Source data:
——————————
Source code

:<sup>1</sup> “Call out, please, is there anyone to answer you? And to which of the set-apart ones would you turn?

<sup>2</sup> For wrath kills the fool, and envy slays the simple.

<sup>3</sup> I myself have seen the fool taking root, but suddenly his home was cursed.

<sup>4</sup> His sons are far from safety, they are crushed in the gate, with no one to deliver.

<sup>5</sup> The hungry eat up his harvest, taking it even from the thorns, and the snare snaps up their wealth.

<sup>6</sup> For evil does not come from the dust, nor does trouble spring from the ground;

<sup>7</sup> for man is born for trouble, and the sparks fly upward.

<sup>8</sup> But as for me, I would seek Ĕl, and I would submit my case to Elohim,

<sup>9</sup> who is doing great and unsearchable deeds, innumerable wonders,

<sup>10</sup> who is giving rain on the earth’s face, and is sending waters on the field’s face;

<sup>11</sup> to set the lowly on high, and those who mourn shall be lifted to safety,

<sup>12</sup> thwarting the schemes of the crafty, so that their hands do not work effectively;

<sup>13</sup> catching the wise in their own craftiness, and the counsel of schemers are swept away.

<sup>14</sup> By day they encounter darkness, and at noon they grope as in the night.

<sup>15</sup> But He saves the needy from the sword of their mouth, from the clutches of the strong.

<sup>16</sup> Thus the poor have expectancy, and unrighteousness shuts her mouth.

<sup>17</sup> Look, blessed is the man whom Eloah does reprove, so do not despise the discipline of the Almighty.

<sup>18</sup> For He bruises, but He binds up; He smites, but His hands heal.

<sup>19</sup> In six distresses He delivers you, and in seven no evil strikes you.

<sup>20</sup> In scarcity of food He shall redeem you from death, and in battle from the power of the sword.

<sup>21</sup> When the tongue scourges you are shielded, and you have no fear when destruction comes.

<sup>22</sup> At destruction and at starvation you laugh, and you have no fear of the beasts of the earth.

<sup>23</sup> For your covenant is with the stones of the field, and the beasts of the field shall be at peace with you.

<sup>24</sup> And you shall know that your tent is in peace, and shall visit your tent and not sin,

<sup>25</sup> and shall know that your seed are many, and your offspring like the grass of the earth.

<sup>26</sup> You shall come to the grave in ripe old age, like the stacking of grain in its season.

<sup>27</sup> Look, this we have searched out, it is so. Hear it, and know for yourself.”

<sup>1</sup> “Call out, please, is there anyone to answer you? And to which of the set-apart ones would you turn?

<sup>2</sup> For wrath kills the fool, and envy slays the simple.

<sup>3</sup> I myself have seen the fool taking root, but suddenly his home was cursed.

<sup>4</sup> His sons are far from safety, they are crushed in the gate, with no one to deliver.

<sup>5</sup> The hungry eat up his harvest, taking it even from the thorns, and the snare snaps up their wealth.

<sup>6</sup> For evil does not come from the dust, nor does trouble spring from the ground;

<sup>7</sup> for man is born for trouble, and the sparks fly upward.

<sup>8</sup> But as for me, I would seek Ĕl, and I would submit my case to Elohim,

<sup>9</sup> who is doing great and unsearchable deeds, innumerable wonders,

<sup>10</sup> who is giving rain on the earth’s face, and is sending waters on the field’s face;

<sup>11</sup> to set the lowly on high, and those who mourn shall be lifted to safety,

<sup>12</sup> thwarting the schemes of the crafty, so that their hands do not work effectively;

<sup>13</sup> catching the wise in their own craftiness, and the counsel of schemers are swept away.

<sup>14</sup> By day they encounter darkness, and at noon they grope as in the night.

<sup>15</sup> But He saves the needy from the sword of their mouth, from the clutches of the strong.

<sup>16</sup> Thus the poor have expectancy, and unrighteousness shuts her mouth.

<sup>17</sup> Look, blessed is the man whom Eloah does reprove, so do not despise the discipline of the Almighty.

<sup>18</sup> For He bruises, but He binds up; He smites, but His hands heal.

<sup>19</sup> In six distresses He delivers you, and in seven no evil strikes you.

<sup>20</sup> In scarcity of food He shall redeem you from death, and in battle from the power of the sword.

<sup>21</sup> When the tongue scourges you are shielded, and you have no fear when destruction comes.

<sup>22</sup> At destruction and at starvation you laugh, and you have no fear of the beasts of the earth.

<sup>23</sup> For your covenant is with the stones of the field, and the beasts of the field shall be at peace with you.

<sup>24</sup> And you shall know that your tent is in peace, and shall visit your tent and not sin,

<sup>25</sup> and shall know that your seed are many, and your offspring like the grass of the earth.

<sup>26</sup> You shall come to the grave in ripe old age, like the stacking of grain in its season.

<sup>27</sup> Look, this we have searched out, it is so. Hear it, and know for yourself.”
——————————
** Assignment **
Reproduce each record above exactly, keeping every word as it stands.

** Task output **
Source code

:<sup>1</sup> “Call out, please, is there anyone to answer you? And to which of the set-apart ones would you turn?

<sup>2</sup> For wrath kills the fool, and envy slays the simple.

<sup>3</sup> I myself have seen the fool taking root, but suddenly his home was cursed.

<sup>4</sup> His sons are far from safety, they are crushed in the gate, with no one to deliver.

<sup>5</sup> The hungry eat up his harvest, taking it even from the thorns, and the snare snaps up their wealth.

<sup>6</sup> For evil does not come from the dust, nor does trouble spring from the ground;

<sup>7</sup> for man is born for trouble, and the sparks fly upward.

<sup>8</sup> But as for me, I would seek Ĕl, and I would submit my case to Elohim,

<sup>9</sup> who is doing great and unsearchable deeds, innumerable wonders,

<sup>10</sup> who is giving rain on the earth’s face, and is sending waters on the field’s face;

<sup>11</sup> to set the lowly on high, and those who mourn shall be lifted to safety,

<sup>12</sup> thwarting the schemes of the crafty, so that their hands do not work effectively;

<sup>13</sup> catching the wise in their own craftiness, and the counsel of schemers are swept away.

<sup>14</sup> By day they encounter darkness, and at noon they grope as in the night.

<sup>15</sup> But He saves the needy from the sword of their mouth, from the clutches of the strong.

<sup>16</sup> Thus the poor have expectancy, and unrighteousness shuts her mouth.

<sup>17</sup> Look, blessed is the man whom Eloah does reprove, so do not despise the discipline of the Almighty.

<sup>18</sup> For He bruises, but He binds up; He smites, but His hands heal.

<sup>19</sup> In six distresses He delivers you, and in seven no evil strikes you.

<sup>20</sup> In scarcity of food He shall redeem you from death, and in battle from the power of the sword.

<sup>21</sup> When the tongue scourges you are shielded, and you have no fear when destruction comes.

<sup>22</sup> At destruction and at starvation you laugh, and you have no fear of the beasts of the earth.

<sup>23</sup> For your covenant is with the stones of the field, and the beasts of the field shall be at peace with you.

<sup>24</sup> And you shall know that your tent is in peace, and shall visit your tent and not sin,

<sup>25</sup> and shall know that your seed are many, and your offspring like the grass of the earth.

<sup>26</sup> You shall come to the grave in ripe old age, like the stacking of grain in its season.

<sup>27</sup> Look, this we have searched out, it is so. Hear it, and know for yourself.”

<sup>1</sup> “Call out, please, is there anyone to answer you? And to which of the set-apart ones would you turn?

<sup>2</sup> For wrath kills the fool, and envy slays the simple.

<sup>3</sup> I myself have seen the fool taking root, but suddenly his home was cursed.

<sup>4</sup> His sons are far from safety, they are crushed in the gate, with no one to deliver.

<sup>5</sup> The hungry eat up his harvest, taking it even from the thorns, and the snare snaps up their wealth.

<sup>6</sup> For evil does not come from the dust, nor does trouble spring from the ground;

<sup>7</sup> for man is born for trouble, and the sparks fly upward.

<sup>8</sup> But as for me, I would seek Ĕl, and I would submit my case to Elohim,

<sup>9</sup> who is doing great and unsearchable deeds, innumerable wonders,

<sup>10</sup> who is giving rain on the earth’s face, and is sending waters on the field’s face;

<sup>11</sup> to set the lowly on high, and those who mourn shall be lifted to safety,

<sup>12</sup> thwarting the schemes of the crafty, so that their hands do not work effectively;

<sup>13</sup> catching the wise in their own craftiness, and the counsel of schemers are swept away.

<sup>14</sup> By day they encounter darkness, and at noon they grope as in the night.

<sup>15</sup> But He saves the needy from the sword of their mouth, from the clutches of the strong.

<sup>16</sup> Thus the poor have expectancy, and unrighteousness shuts her mouth.

<sup>17</sup> Look, blessed is the man whom Eloah does reprove, so do not despise the discipline of the Almighty.

<sup>18</sup> For He bruises, but He binds up; He smites, but His hands heal.

<sup>19</sup> In six distresses He delivers you, and in seven no evil strikes you.

<sup>20</sup> In scarcity of food He shall redeem you from death, and in battle from the power of the sword.

<sup>21</sup> When the tongue scourges you are shielded, and you have no fear when destruction comes.

<sup>22</sup> At destruction and at starvation you laugh, and you have no fear of the beasts of the earth.

<sup>23</sup> For your covenant is with the stones of the field, and the beasts of the field shall be at peace with you.

<sup>24</sup> And you shall know that your tent is in peace, and shall visit your tent and not sin,

<sup>25</sup> and shall know that your seed are many, and your offspring like the grass of the earth.

<sup>26</sup> You shall come to the grave in ripe old age, like the stacking of grain in its season.

<sup>27</sup> Look, this we have searched out, it is so. Hear it, and know for yourself.”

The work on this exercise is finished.